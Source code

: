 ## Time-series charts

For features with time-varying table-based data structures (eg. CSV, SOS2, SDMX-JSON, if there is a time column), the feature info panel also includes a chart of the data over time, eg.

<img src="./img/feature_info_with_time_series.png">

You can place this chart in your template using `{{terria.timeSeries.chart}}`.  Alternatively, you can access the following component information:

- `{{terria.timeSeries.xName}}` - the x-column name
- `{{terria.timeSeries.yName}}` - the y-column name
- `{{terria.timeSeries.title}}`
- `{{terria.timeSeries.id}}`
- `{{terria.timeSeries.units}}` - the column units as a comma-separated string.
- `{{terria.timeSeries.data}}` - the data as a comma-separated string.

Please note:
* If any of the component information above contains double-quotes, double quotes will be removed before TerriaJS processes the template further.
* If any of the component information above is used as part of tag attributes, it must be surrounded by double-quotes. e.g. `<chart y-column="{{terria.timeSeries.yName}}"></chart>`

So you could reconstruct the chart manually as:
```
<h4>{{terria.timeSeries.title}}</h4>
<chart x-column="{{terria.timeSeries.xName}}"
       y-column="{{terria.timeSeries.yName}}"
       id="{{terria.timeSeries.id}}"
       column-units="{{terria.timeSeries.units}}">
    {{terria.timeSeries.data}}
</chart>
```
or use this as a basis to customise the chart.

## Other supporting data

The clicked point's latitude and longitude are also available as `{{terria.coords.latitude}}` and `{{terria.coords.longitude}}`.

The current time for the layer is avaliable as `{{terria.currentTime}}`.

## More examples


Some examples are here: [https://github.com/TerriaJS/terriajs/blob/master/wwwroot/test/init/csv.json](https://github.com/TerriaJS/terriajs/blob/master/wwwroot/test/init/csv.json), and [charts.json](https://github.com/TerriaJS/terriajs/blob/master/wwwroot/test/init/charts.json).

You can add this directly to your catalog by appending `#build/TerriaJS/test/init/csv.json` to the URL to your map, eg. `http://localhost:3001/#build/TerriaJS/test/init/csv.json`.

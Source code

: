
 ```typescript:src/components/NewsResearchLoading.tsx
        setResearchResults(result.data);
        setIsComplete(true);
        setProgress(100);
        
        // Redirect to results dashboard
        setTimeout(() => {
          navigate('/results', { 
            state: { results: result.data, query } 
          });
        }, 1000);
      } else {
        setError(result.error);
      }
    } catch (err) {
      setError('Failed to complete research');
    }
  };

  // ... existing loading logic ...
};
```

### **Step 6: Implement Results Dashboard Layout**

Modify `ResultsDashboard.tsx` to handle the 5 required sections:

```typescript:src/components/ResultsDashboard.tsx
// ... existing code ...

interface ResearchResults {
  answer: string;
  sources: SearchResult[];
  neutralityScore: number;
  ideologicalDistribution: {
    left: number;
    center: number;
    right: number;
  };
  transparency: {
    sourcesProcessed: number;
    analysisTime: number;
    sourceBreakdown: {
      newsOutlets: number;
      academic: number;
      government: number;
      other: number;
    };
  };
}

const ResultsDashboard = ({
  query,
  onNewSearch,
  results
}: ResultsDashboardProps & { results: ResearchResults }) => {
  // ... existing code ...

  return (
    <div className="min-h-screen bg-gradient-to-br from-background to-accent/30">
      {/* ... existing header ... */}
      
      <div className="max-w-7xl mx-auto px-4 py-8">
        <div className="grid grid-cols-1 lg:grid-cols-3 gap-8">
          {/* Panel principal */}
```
------------------------
WHAT YOU ARE ASKED TO DO: Report, for the data above, every line in which the string "existing" appears.

PROBLEM SOLUTION:
  // ... existing loading logic ...
// ... existing code ...
  // ... existing code ...
      {/* ... existing header ... */}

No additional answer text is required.